Via Technologies Inc. announced its C7 “Esther” processor on Friday, a tiny, low-power chip that was designed for a relatively fast clock speed.
Named after a humble woman that became the queen of Persia, Esthers target markets are modest as well. The chip will be designed into thin-and-light notebooks as well as small-form-factor and energy-efficient “green PCs.” Slated to run at speeds up to 2GHz, the chip will ship late in the second quarter.
Although the Esther chip has been found on Via road maps for several years, it has been delayed several times. In 2003, Via projected that the C5I or “Esther” processor would ship in late 2004. Last October, Via executives indicated that the chip would ship during the first quarter of 2005.
Nevertheless, the C7 was designed according to low-power, small-die-size mantra that has been the watchword of Centaur Technologies, the processor design house that was acquired by Via in 1999. The C7 measures just 30 square mm, with an idle power of about 0.1 watts.
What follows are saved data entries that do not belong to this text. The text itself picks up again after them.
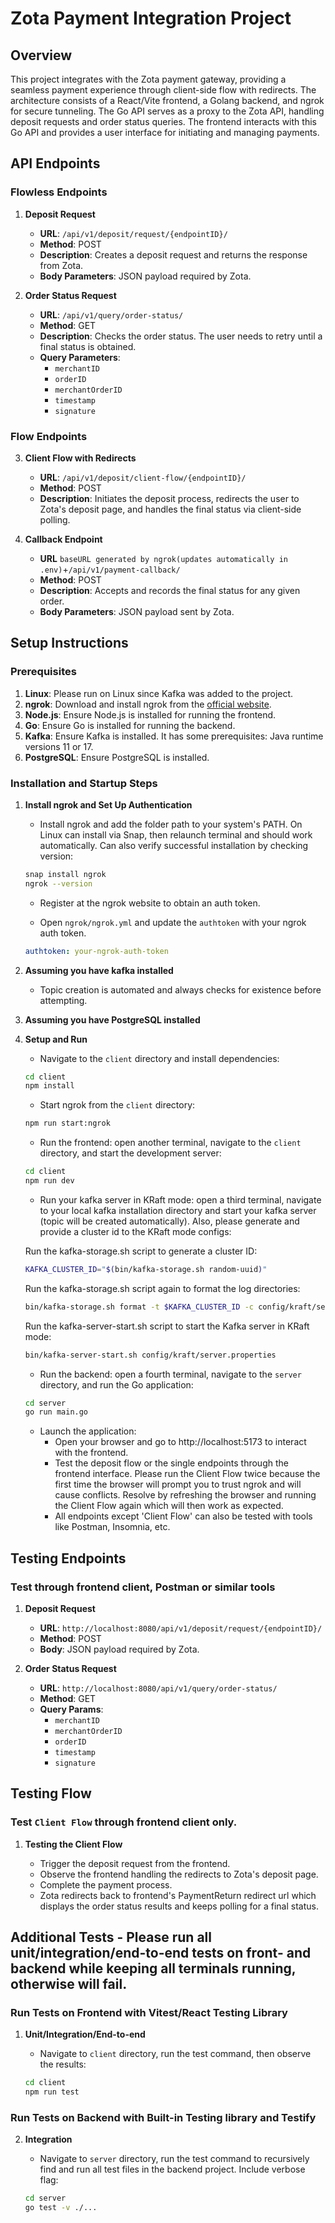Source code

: # Zota Payment Integration Project

## Overview

This project integrates with the Zota payment gateway, providing a seamless payment experience through client-side flow with redirects. The architecture consists of a React/Vite frontend, a Golang backend, and ngrok for secure tunneling. The Go API serves as a proxy to the Zota API, handling deposit requests and order status queries. The frontend interacts with this Go API and provides a user interface for initiating and managing payments.

## API Endpoints

### Flowless Endpoints

1. **Deposit Request**

   - **URL**: `/api/v1/deposit/request/{endpointID}/`
   - **Method**: POST
   - **Description**: Creates a deposit request and returns the response from Zota.
   - **Body Parameters**: JSON payload required by Zota.

2. **Order Status Request**
   - **URL**: `/api/v1/query/order-status/`
   - **Method**: GET
   - **Description**: Checks the order status. The user needs to retry until a final status is obtained.
   - **Query Parameters**:
     - `merchantID`
     - `orderID`
     - `merchantOrderID`
     - `timestamp`
     - `signature`

### Flow Endpoints

3. **Client Flow with Redirects**

   - **URL**: `/api/v1/deposit/client-flow/{endpointID}/`
   - **Method**: POST
   - **Description**: Initiates the deposit process, redirects the user to Zota's deposit page, and handles the final status via client-side polling.

4. **Callback Endpoint**

   - **URL** `baseURL generated by ngrok(updates automatically in .env)`+`/api/v1/payment-callback/`
   - **Method**: POST
   - **Description**: Accepts and records the final status for any given order.
   - **Body Parameters**: JSON payload sent by Zota.

## Setup Instructions

### Prerequisites

1. **Linux**: Please run on Linux since Kafka was added to the project.
2. **ngrok**: Download and install ngrok from the [official website](https://ngrok.com/).
3. **Node.js**: Ensure Node.js is installed for running the frontend.
4. **Go**: Ensure Go is installed for running the backend.
5. **Kafka**: Ensure Kafka is installed. It has some prerequisites: Java runtime versions 11 or 17.
6. **PostgreSQL**: Ensure PostgreSQL is installed.

### Installation and Startup Steps

1. **Install ngrok and Set Up Authentication**

   - Install ngrok and add the folder path to your system's PATH. On Linux can install via Snap, then relaunch terminal and should work automatically. Can also verify successful installation by checking version:

   ```bash
   snap install ngrok
   ngrok --version
   ```

   - Register at the ngrok website to obtain an auth token.

   - Open `ngrok/ngrok.yml` and update the `authtoken` with your ngrok auth token.

   ```yaml
   authtoken: your-ngrok-auth-token
   ```

2. **Assuming you have kafka installed**

   - Topic creation is automated and always checks for existence before attempting.

3. **Assuming you have PostgreSQL installed**

4. **Setup and Run**

   - Navigate to the `client` directory and install dependencies:

   ```bash
   cd client
   npm install
   ```

   - Start ngrok from the `client` directory:

   ```bash
   npm run start:ngrok
   ```

   - Run the frontend: open another terminal, navigate to the `client` directory, and start the development server:

   ```bash
   cd client
   npm run dev
   ```

   - Run your kafka server in KRaft mode: open a third terminal, navigate to your local kafka installation directory and start your kafka server (topic will be created automatically). Also, please generate and provide a cluster id to the KRaft mode configs:

   Run the kafka-storage.sh script to generate a cluster ID:

   ```bash
   KAFKA_CLUSTER_ID="$(bin/kafka-storage.sh random-uuid)"
   ```

   Run the kafka-storage.sh script again to format the log directories:

   ```bash
   bin/kafka-storage.sh format -t $KAFKA_CLUSTER_ID -c config/kraft/server.properties
   ```

   Run the kafka-server-start.sh script to start the Kafka server in KRaft mode:

   ```bash
   bin/kafka-server-start.sh config/kraft/server.properties
   ```

   - Run the backend: open a fourth terminal, navigate to the `server` directory, and run the Go application:

   ```bash
   cd server
   go run main.go
   ```

   - Launch the application:
     - Open your browser and go to http://localhost:5173 to interact with the frontend.
     - Test the deposit flow or the single endpoints through the frontend interface. Please run the Client Flow twice because the first time the browser will prompt you to trust ngrok and will cause conflicts. Resolve by refreshing the browser and running the Client Flow again which will then work as expected.
     - All endpoints except 'Client Flow' can also be tested with tools like Postman, Insomnia, etc.

## Testing Endpoints

### Test through frontend client, Postman or similar tools

1. **Deposit Request**

   - **URL**: `http://localhost:8080/api/v1/deposit/request/{endpointID}/`
   - **Method**: POST
   - **Body**: JSON payload required by Zota.

2. **Order Status Request**
   - **URL**: `http://localhost:8080/api/v1/query/order-status/`
   - **Method**: GET
   - **Query Params**:
     - `merchantID`
     - `merchantOrderID`
     - `orderID`
     - `timestamp`
     - `signature`

## Testing Flow

### Test `Client Flow` through frontend client only.

1. **Testing the Client Flow**

   - Trigger the deposit request from the frontend.
   - Observe the frontend handling the redirects to Zota's deposit page.
   - Complete the payment process.
   - Zota redirects back to frontend's PaymentReturn redirect url which displays the order status results and keeps polling for a final status.

## Additional Tests - Please run all unit/integration/end-to-end tests on front- and backend while keeping all terminals running, otherwise will fail.

### Run Tests on Frontend with Vitest/React Testing Library

1. **Unit/Integration/End-to-end**

   - Navigate to `client` directory, run the test command, then observe the results:

   ```bash
   cd client
   npm run test
   ```

### Run Tests on Backend with Built-in Testing library and Testify

2. **Integration**

   - Navigate to `server` directory, run the test command to recursively find and run all test files in the backend project. Include verbose flag:

   ```bash
   cd server
   go test -v ./...
   ```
Running at its peak speed of 2GHz, the C7 will consume 20 watts, a few watts more than Intels latest Pentium Ms.
“For me, the Esther core is the embodiment of my vision for a cool, secure and versatile processor that will take the x86 platform to the next level,” said Glenn Henry, president of Centaur Technologies and chief architect of the chip, in a statement. “It is the culmination of many years of designing for the optimal balance of mobility, performance, and security.”